• _Exercise objective_
Using the material below, copy every line where "methods" appears.

• _Extracted entries_

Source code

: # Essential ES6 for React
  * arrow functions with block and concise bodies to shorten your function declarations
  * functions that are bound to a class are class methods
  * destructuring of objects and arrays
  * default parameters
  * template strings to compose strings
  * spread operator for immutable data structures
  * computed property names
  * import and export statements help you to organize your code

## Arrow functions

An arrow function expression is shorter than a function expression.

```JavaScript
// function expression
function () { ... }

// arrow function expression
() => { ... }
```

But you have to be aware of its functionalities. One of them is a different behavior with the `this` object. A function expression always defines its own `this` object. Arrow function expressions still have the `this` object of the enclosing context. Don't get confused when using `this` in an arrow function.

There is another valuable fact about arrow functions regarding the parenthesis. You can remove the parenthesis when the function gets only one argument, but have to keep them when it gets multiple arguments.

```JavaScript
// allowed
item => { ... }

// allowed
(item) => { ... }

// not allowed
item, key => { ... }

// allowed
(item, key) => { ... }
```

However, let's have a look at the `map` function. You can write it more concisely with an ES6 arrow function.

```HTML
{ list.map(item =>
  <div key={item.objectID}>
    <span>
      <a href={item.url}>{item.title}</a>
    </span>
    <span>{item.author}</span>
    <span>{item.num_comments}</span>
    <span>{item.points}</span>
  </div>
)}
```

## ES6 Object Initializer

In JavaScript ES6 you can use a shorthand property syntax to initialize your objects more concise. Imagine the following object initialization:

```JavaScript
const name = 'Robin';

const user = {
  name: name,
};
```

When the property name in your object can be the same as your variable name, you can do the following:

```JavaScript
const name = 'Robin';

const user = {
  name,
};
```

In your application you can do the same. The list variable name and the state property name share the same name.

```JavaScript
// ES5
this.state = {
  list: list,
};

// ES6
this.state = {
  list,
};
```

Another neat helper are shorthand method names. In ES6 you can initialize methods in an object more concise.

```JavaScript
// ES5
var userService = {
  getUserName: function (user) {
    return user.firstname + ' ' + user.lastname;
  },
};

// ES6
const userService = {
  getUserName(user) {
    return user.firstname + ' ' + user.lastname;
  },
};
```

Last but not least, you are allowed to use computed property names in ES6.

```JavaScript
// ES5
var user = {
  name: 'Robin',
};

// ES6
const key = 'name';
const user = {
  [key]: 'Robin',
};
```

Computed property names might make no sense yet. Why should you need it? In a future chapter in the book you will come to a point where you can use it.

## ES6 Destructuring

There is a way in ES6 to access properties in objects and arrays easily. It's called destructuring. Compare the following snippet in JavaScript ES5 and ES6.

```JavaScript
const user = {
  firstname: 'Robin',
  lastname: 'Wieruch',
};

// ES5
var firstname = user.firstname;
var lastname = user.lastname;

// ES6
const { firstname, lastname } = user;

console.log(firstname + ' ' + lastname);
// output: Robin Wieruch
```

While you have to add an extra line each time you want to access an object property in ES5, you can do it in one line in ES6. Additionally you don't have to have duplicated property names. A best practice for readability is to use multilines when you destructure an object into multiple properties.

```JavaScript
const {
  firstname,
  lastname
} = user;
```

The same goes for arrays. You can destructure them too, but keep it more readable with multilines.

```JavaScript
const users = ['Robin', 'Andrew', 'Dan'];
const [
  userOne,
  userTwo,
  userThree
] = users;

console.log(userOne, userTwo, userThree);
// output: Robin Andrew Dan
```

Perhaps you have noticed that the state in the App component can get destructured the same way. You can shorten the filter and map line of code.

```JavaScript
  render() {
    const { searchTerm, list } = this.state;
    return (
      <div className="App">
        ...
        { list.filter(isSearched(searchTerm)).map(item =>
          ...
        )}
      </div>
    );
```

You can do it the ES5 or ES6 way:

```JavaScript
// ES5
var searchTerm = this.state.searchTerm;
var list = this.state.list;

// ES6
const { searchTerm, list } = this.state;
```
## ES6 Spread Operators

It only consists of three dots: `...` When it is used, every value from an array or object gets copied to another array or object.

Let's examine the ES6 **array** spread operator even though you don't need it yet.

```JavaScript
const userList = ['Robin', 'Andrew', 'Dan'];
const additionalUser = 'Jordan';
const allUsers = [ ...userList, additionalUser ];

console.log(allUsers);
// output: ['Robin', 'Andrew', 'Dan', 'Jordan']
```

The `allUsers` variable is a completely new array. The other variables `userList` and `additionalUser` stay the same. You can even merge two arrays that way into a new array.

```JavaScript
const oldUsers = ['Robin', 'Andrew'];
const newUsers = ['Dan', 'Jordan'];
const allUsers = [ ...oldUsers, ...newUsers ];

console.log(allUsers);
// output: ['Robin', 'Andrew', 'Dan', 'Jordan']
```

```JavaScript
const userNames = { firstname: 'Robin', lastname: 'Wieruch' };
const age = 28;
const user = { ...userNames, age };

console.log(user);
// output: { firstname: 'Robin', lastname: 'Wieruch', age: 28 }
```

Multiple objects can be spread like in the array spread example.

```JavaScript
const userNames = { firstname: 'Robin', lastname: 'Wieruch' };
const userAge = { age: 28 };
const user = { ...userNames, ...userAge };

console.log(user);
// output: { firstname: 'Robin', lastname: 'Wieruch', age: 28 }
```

• _Solved problem_
  * functions that are bound to a class are class methods
Another neat helper are shorthand method names. In ES6 you can initialize methods in an object more concise.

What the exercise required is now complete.